What critics say: Although a wealth tax is popular with the public on a bipartisan basis, the idea is nevertheless controversial in some circles, and there are sure to be legal challenges to any effort to impose one. Constitutional issues aside, plenty of economists and business leaders insist that taxing capital is a bad idea, one that threatens the efficient operation of the economy. “You’re going to completely disincentivize capital investment, which is going to be very, very bad for economic growth,” said Treasury Secretary Steven Mnuchin last month, according to a piece examining the issue in Tuesday’s New York Times.
Some centrist economists agree. The Times quotes President Obama’s former Treasury Secretary Lawrence Summers, who co-wrote an article claiming that a wealth tax “would undermine business confidence, reduce investment, degrade economic efficiency and punish success in ways unlikely to be good for the country or even to be appealing to most Americans.”

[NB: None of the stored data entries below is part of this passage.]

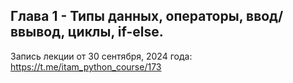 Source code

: ## Глава 1 - Типы данных, операторы, ввод/ввывод, циклы, if-else.

Запись лекции от 30 сентября, 2024 года: https://t.me/itam_python_course/173

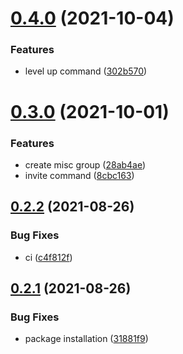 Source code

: # [0.4.0](https://github.com/Alphasians/AinaBot/compare/v0.3.0...v0.4.0) (2021-10-04)


### Features

* level up command ([302b570](https://github.com/Alphasians/AinaBot/commit/302b57021c33c00196764315fcd86bcf842242d5))



# [0.3.0](https://github.com/Alphasians/AinaBot/compare/v0.2.3...v0.3.0) (2021-10-01)


### Features

* create misc group ([28ab4ae](https://github.com/Alphasians/AinaBot/commit/28ab4ae626bf8887afe22bb03124904e6ccd893e))
* invite command ([8cbc163](https://github.com/Alphasians/AinaBot/commit/8cbc163b9536b922359707ddac5882e475c9035d))



## [0.2.2](https://github.com/Alphasians/AinaBot/compare/v0.2.1...v0.2.2) (2021-08-26)


### Bug Fixes

* ci ([c4f812f](https://github.com/Alphasians/AinaBot/commit/c4f812ff0a9a7f92b98bc54bcb0c7d21cd4fe2c7))



## [0.2.1](https://github.com/Alphasians/AinaBot/compare/v0.2.0...v0.2.1) (2021-08-26)


### Bug Fixes

* package installation ([31881f9](https://github.com/Alphasians/AinaBot/commit/31881f92a1c5a233ff941c1088c8c93640925c70))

Critics also argue that the rich will likely be able to evade any wealth tax Democrats try to impose, thanks to the lawyers and accountants they can pay to create workarounds for virtually any tax regimen. Criticizing wealth taxes on both an economic and practical basis, economist N. Gregory Mankiw, who led President George W. Bush’s Council of Economic Advisers, told the Times that, “On the one hand it’s a bad policy, and then the other thing is it’s a feckless policy.”

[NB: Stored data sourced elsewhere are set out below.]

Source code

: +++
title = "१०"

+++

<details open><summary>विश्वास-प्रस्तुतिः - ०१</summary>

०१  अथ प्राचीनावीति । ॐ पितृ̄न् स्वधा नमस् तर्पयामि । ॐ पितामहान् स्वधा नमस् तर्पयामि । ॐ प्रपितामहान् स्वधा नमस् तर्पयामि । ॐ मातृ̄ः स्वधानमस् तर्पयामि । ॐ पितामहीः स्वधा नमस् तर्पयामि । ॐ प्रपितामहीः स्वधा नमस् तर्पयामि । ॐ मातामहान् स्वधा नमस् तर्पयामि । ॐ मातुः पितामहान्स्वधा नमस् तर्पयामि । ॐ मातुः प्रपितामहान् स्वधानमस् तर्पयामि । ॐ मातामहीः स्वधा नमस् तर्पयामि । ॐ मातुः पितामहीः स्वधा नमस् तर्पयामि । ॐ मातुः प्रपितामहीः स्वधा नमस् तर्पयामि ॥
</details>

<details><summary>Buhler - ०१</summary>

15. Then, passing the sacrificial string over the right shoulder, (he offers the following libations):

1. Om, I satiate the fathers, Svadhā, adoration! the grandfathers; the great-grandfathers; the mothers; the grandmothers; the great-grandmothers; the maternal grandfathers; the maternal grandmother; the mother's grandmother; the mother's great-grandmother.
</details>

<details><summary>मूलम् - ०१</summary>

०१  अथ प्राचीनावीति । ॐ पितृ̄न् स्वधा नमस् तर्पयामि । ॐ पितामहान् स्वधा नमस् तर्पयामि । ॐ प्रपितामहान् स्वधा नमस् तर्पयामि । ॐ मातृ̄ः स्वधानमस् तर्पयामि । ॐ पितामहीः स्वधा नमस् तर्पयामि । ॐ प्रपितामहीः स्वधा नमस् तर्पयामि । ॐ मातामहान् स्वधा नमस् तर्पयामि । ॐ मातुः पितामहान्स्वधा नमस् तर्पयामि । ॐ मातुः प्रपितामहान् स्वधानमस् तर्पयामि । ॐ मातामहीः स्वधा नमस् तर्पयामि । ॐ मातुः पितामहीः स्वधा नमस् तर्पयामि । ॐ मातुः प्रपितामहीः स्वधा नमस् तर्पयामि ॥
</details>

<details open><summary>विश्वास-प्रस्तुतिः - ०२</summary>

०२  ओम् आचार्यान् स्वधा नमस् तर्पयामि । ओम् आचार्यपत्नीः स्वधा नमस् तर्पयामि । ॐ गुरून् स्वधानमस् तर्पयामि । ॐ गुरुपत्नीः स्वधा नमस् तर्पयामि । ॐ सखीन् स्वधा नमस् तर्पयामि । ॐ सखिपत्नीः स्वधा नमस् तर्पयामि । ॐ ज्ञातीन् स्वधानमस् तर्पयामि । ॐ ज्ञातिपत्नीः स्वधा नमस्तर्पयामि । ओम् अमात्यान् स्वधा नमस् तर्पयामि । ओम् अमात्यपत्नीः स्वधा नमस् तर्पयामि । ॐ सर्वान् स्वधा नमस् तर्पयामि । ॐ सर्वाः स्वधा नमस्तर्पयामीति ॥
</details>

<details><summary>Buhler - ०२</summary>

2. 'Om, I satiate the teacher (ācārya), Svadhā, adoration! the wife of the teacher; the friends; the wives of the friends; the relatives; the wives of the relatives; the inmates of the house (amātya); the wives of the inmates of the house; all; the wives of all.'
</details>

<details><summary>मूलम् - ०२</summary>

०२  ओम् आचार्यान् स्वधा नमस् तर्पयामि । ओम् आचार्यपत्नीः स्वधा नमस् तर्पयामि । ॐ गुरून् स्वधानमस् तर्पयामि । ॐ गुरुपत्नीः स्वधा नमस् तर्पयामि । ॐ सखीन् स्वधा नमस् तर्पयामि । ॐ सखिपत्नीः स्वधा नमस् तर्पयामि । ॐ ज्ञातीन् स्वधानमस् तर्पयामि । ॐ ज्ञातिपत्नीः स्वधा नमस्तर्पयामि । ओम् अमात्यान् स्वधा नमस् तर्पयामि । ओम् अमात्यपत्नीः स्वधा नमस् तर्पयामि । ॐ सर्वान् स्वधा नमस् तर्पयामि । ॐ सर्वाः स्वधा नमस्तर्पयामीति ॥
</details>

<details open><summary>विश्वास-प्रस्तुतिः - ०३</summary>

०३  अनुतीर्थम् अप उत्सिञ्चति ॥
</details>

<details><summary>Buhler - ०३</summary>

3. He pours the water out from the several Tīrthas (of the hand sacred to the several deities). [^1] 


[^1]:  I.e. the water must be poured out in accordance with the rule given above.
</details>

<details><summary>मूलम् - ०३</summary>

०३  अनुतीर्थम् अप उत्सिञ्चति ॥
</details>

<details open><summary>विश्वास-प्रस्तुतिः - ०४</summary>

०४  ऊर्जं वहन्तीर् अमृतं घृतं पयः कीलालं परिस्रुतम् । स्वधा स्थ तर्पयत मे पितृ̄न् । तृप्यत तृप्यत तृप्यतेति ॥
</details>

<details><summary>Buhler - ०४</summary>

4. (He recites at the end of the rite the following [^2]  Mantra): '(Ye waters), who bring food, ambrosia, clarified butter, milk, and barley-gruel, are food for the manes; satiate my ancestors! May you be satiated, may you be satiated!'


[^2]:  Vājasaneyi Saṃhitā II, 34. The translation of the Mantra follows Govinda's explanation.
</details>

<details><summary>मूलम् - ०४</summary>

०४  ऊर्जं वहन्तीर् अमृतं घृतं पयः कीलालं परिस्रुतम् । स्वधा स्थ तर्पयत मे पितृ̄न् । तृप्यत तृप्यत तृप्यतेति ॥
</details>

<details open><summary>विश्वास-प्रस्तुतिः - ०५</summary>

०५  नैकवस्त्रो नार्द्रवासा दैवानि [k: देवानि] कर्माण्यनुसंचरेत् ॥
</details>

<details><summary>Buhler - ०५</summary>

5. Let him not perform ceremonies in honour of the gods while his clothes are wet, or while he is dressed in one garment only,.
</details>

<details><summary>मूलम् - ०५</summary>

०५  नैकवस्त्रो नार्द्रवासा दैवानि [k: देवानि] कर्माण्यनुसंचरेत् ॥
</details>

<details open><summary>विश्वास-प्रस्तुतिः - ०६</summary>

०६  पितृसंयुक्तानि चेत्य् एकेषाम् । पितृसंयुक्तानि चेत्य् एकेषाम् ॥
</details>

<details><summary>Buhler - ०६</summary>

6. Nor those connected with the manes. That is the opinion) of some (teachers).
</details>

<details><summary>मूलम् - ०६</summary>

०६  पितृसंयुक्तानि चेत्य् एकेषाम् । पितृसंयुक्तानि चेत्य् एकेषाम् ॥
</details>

What supporters say: “Don’t believe the scaremongering,” says David Leonhardt of The New York Times, who says there is reason to believe a wealth tax would actually accelerate economic growth. Reducing inequality, which stands at record levels in the U.S., via a wealth tax would free up funds that “are held by a tiny slice of people, who aren’t using the resources very efficiently,” Leonhardt wrote Wednesday. Gabriel Zucman, the University of California at Berkeley economist who has done much of the intellectual legwork underlying the Democratic tax proposals, told the Times that the tax would have a positive, though modest, effect on economic growth by spurring innovation and competition.

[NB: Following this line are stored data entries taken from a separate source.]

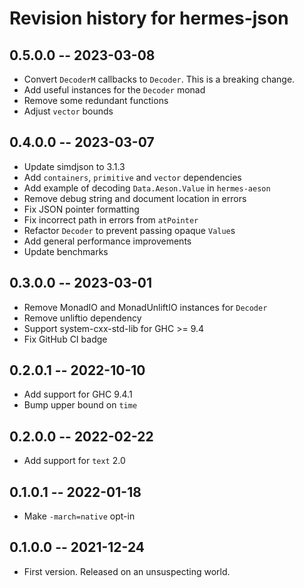 # Revision history for hermes-json

## 0.5.0.0 -- 2023-03-08

* Convert `DecoderM` callbacks to `Decoder`. This is a breaking change.
* Add useful instances for the `Decoder` monad
* Remove some redundant functions
* Adjust `vector` bounds

## 0.4.0.0 -- 2023-03-07

* Update simdjson to 3.1.3
* Add `containers`, `primitive` and `vector` dependencies
* Add example of decoding `Data.Aeson.Value` in `hermes-aeson`
* Remove debug string and document location in errors
* Fix JSON pointer formatting
* Fix incorrect path in errors from `atPointer`
* Refactor `Decoder` to prevent passing opaque `Value`s
* Add general performance improvements
* Update benchmarks

## 0.3.0.0 -- 2023-03-01

* Remove MonadIO and MonadUnliftIO instances for `Decoder`
* Remove unliftio dependency
* Support system-cxx-std-lib for GHC >= 9.4
* Fix GitHub CI badge

## 0.2.0.1 -- 2022-10-10

* Add support for GHC 9.4.1
* Bump upper bound on `time`

## 0.2.0.0 -- 2022-02-22

* Add support for `text` 2.0

## 0.1.0.1 -- 2022-01-18

* Make `-march=native` opt-in

## 0.1.0.0 -- 2021-12-24

* First version. Released on an unsuspecting world.
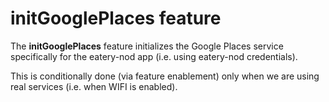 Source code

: # initGooglePlaces feature

The **initGooglePlaces** feature initializes the Google Places service
specifically for the eatery-nod app (i.e. using eatery-nod
credentials).

This is conditionally done (via feature enablement) only when we are
using real services (i.e. when WIFI is enabled).
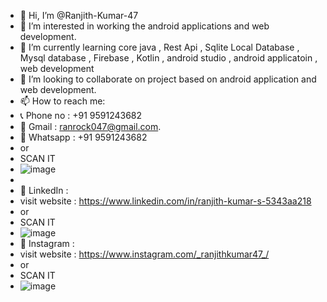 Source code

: - 👋 Hi, I’m @Ranjith-Kumar-47
- 👀 I’m interested in working the android applications and web development.
- 🌱 I’m currently learning core java , Rest Api , Sqlite Local Database , Mysql database ,  Firebase , Kotlin , android studio , android applicatoin , web development
- 💞️ I’m looking to collaborate on project based on android application and web development.
- 📫 How to reach me:
- 📞 Phone no : +91 9591243682
- 📧 Gmail : ranrock047@gmail.com.
- 💬 Whatsapp : +91 9591243682
- or 
- SCAN IT
- ![image](https://user-images.githubusercontent.com/113786288/191669543-9bb38662-e4d4-4879-8a45-7243516993b2.png)
- <br/>
- 🔗 LinkedIn : 
- visit website : https://www.linkedin.com/in/ranjith-kumar-s-5343aa218
- or 
- SCAN IT <br/>
- ![image](https://user-images.githubusercontent.com/113786288/191669613-0e04f640-67a0-48e3-801c-c935875a84e2.png)
- 🔗 Instagram : 
- visit website : https://www.instagram.com/_ranjithkumar47_/
- or
- SCAN IT 
- ![image](https://user-images.githubusercontent.com/113786288/191668998-b8b77f26-c304-4803-88d2-c8d5a357d96c.png)


<!---
Ranjith-Kumar-47/Ranjith-Kumar-47 is a ✨ special ✨ repository because its `README.md` (this file) appears on your GitHub profile.
You can click the Preview link to take a look at your changes.
--->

Steve Wamhoff, director of federal tax policy at the liberal Institute on Taxation and Economic Policy, said Wednesday cited the public investments that could be financed with revenues from the wealth tax, providing the economy with a much-needed boost. “Industrialized nations with thriving economies all over the world collect far more in tax revenue and invest far more in public goods than we do,” Wamhoff wrote Wednesday. “If we need to raise revenue, taxing the rich is a logical place to start given exploding income inequality and wealth inequality.”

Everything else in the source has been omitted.